## WORK INSTRUCTIONS
Working from the records below, repeat exactly the lines starting at the line that contains "### الألوان" and ending at the line that contains "filter حسب category)", inclusive.

[Document images with source code]
☆ ☆ ☆

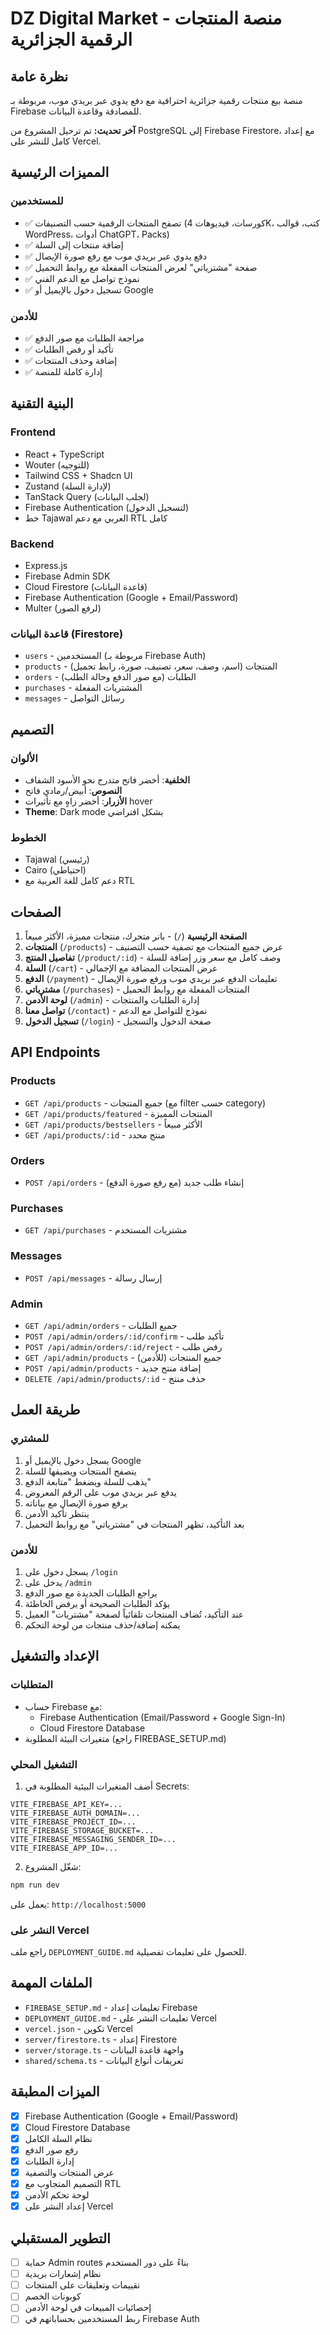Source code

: # DZ Digital Market - منصة المنتجات الرقمية الجزائرية

## نظرة عامة

منصة بيع منتجات رقمية جزائرية احترافية مع دفع يدوي عبر بريدي موب، مربوطة بـ Firebase للمصادقة وقاعدة البيانات.

**آخر تحديث:** تم ترحيل المشروع من PostgreSQL إلى Firebase Firestore، مع إعداد كامل للنشر على Vercel.

## المميزات الرئيسية

### للمستخدمين
- ✅ تصفح المنتجات الرقمية حسب التصنيفات (كورسات، فيديوهات 4K، كتب، قوالب WordPress، أدوات ChatGPT، Packs)
- ✅ إضافة منتجات إلى السلة
- ✅ دفع يدوي عبر بريدي موب مع رفع صورة الإيصال
- ✅ صفحة "مشترياتي" لعرض المنتجات المفعلة مع روابط التحميل
- ✅ نموذج تواصل مع الدعم الفني
- ✅ تسجيل دخول بالإيميل أو Google

### للأدمن
- ✅ مراجعة الطلبات مع صور الدفع
- ✅ تأكيد أو رفض الطلبات
- ✅ إضافة وحذف المنتجات
- ✅ إدارة كاملة للمنصة

## البنية التقنية

### Frontend
- React + TypeScript
- Wouter (للتوجيه)
- Tailwind CSS + Shadcn UI
- Zustand (لإدارة السلة)
- TanStack Query (لجلب البيانات)
- Firebase Authentication (لتسجيل الدخول)
- خط Tajawal العربي مع دعم RTL كامل

### Backend
- Express.js
- Firebase Admin SDK
- Cloud Firestore (قاعدة البيانات)
- Firebase Authentication (Google + Email/Password)
- Multer (لرفع الصور)

### قاعدة البيانات (Firestore)
- `users` - المستخدمين (مربوطة بـ Firebase Auth)
- `products` - المنتجات (اسم، وصف، سعر، تصنيف، صورة، رابط تحميل)
- `orders` - الطلبات (مع صور الدفع وحالة الطلب)
- `purchases` - المشتريات المفعلة
- `messages` - رسائل التواصل

## التصميم

### الألوان
- **الخلفية**: أخضر فاتح متدرج نحو الأسود الشفاف
- **النصوص**: أبيض/رمادي فاتح
- **الأزرار**: أخضر زاهٍ مع تأثيرات hover
- **Theme**: Dark mode بشكل افتراضي

### الخطوط
- Tajawal (رئيسي)
- Cairo (احتياطي)
- دعم كامل للغة العربية مع RTL

## الصفحات

1. **الصفحة الرئيسية** (`/`) - بانر متحرك، منتجات مميزة، الأكثر مبيعاً
2. **المنتجات** (`/products`) - عرض جميع المنتجات مع تصفية حسب التصنيف
3. **تفاصيل المنتج** (`/product/:id`) - وصف كامل مع سعر وزر إضافة للسلة
4. **السلة** (`/cart`) - عرض المنتجات المضافة مع الإجمالي
5. **الدفع** (`/payment`) - تعليمات الدفع عبر بريدي موب ورفع صورة الإيصال
6. **مشترياتي** (`/purchases`) - المنتجات المفعلة مع روابط التحميل
7. **لوحة الأدمن** (`/admin`) - إدارة الطلبات والمنتجات
8. **تواصل معنا** (`/contact`) - نموذج للتواصل مع الدعم
9. **تسجيل الدخول** (`/login`) - صفحة الدخول والتسجيل

## API Endpoints

### Products
- `GET /api/products` - جميع المنتجات (مع filter حسب category)
- `GET /api/products/featured` - المنتجات المميزة
- `GET /api/products/bestsellers` - الأكثر مبيعاً
- `GET /api/products/:id` - منتج محدد

### Orders
- `POST /api/orders` - إنشاء طلب جديد (مع رفع صورة الدفع)

### Purchases
- `GET /api/purchases` - مشتريات المستخدم

### Messages
- `POST /api/messages` - إرسال رسالة

### Admin
- `GET /api/admin/orders` - جميع الطلبات
- `POST /api/admin/orders/:id/confirm` - تأكيد طلب
- `POST /api/admin/orders/:id/reject` - رفض طلب
- `GET /api/admin/products` - جميع المنتجات (للأدمن)
- `POST /api/admin/products` - إضافة منتج جديد
- `DELETE /api/admin/products/:id` - حذف منتج

## طريقة العمل

### للمشتري
1. يسجل دخول بالإيميل أو Google
2. يتصفح المنتجات ويضيفها للسلة
3. يذهب للسلة ويضغط "متابعة الدفع"
4. يدفع عبر بريدي موب على الرقم المعروض
5. يرفع صورة الإيصال مع بياناته
6. ينتظر تأكيد الأدمن
7. بعد التأكيد، تظهر المنتجات في "مشترياتي" مع روابط التحميل

### للأدمن
1. يسجل دخول على `/login`
2. يدخل على `/admin`
3. يراجع الطلبات الجديدة مع صور الدفع
4. يؤكد الطلبات الصحيحة أو يرفض الخاطئة
5. عند التأكيد، تُضاف المنتجات تلقائياً لصفحة "مشتريات" العميل
6. يمكنه إضافة/حذف منتجات من لوحة التحكم

## الإعداد والتشغيل

### المتطلبات
- حساب Firebase مع:
  - Firebase Authentication (Email/Password + Google Sign-In)
  - Cloud Firestore Database
- متغيرات البيئة المطلوبة (راجع FIREBASE_SETUP.md)

### التشغيل المحلي

1. أضف المتغيرات البيئية المطلوبة في Secrets:
```
VITE_FIREBASE_API_KEY=...
VITE_FIREBASE_AUTH_DOMAIN=...
VITE_FIREBASE_PROJECT_ID=...
VITE_FIREBASE_STORAGE_BUCKET=...
VITE_FIREBASE_MESSAGING_SENDER_ID=...
VITE_FIREBASE_APP_ID=...
```

2. شغّل المشروع:
```bash
npm run dev
```

يعمل على: `http://localhost:5000`

### النشر على Vercel

راجع ملف `DEPLOYMENT_GUIDE.md` للحصول على تعليمات تفصيلية.

## الملفات المهمة

- `FIREBASE_SETUP.md` - تعليمات إعداد Firebase
- `DEPLOYMENT_GUIDE.md` - تعليمات النشر على Vercel
- `vercel.json` - تكوين Vercel
- `server/firestore.ts` - إعداد Firestore
- `server/storage.ts` - واجهة قاعدة البيانات
- `shared/schema.ts` - تعريفات أنواع البيانات

## الميزات المطبقة

- [x] Firebase Authentication (Google + Email/Password)
- [x] Cloud Firestore Database
- [x] نظام السلة الكامل
- [x] رفع صور الدفع
- [x] إدارة الطلبات
- [x] عرض المنتجات والتصفية
- [x] التصميم المتجاوب مع RTL
- [x] لوحة تحكم الأدمن
- [x] إعداد النشر على Vercel

## التطوير المستقبلي

- [ ] حماية Admin routes بناءً على دور المستخدم
- [ ] نظام إشعارات بريدية
- [ ] تقييمات وتعليقات على المنتجات
- [ ] كوبونات الخصم
- [ ] إحصائيات المبيعات في لوحة الأدمن
- [ ] ربط المستخدمين بحساباتهم في Firebase Auth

☆ ☆ ☆

## TASK RESULT
### الألوان
- **الخلفية**: أخضر فاتح متدرج نحو الأسود الشفاف
- **النصوص**: أبيض/رمادي فاتح
- **الأزرار**: أخضر زاهٍ مع تأثيرات hover
- **Theme**: Dark mode بشكل افتراضي

### الخطوط
- Tajawal (رئيسي)
- Cairo (احتياطي)
- دعم كامل للغة العربية مع RTL

## الصفحات

1. **الصفحة الرئيسية** (`/`) - بانر متحرك، منتجات مميزة، الأكثر مبيعاً
2. **المنتجات** (`/products`) - عرض جميع المنتجات مع تصفية حسب التصنيف
3. **تفاصيل المنتج** (`/product/:id`) - وصف كامل مع سعر وزر إضافة للسلة
4. **السلة** (`/cart`) - عرض المنتجات المضافة مع الإجمالي
5. **الدفع** (`/payment`) - تعليمات الدفع عبر بريدي موب ورفع صورة الإيصال
6. **مشترياتي** (`/purchases`) - المنتجات المفعلة مع روابط التحميل
7. **لوحة الأدمن** (`/admin`) - إدارة الطلبات والمنتجات
8. **تواصل معنا** (`/contact`) - نموذج للتواصل مع الدعم
9. **تسجيل الدخول** (`/login`) - صفحة الدخول والتسجيل

## API Endpoints

### Products
- `GET /api/products` - جميع المنتجات (مع filter حسب category)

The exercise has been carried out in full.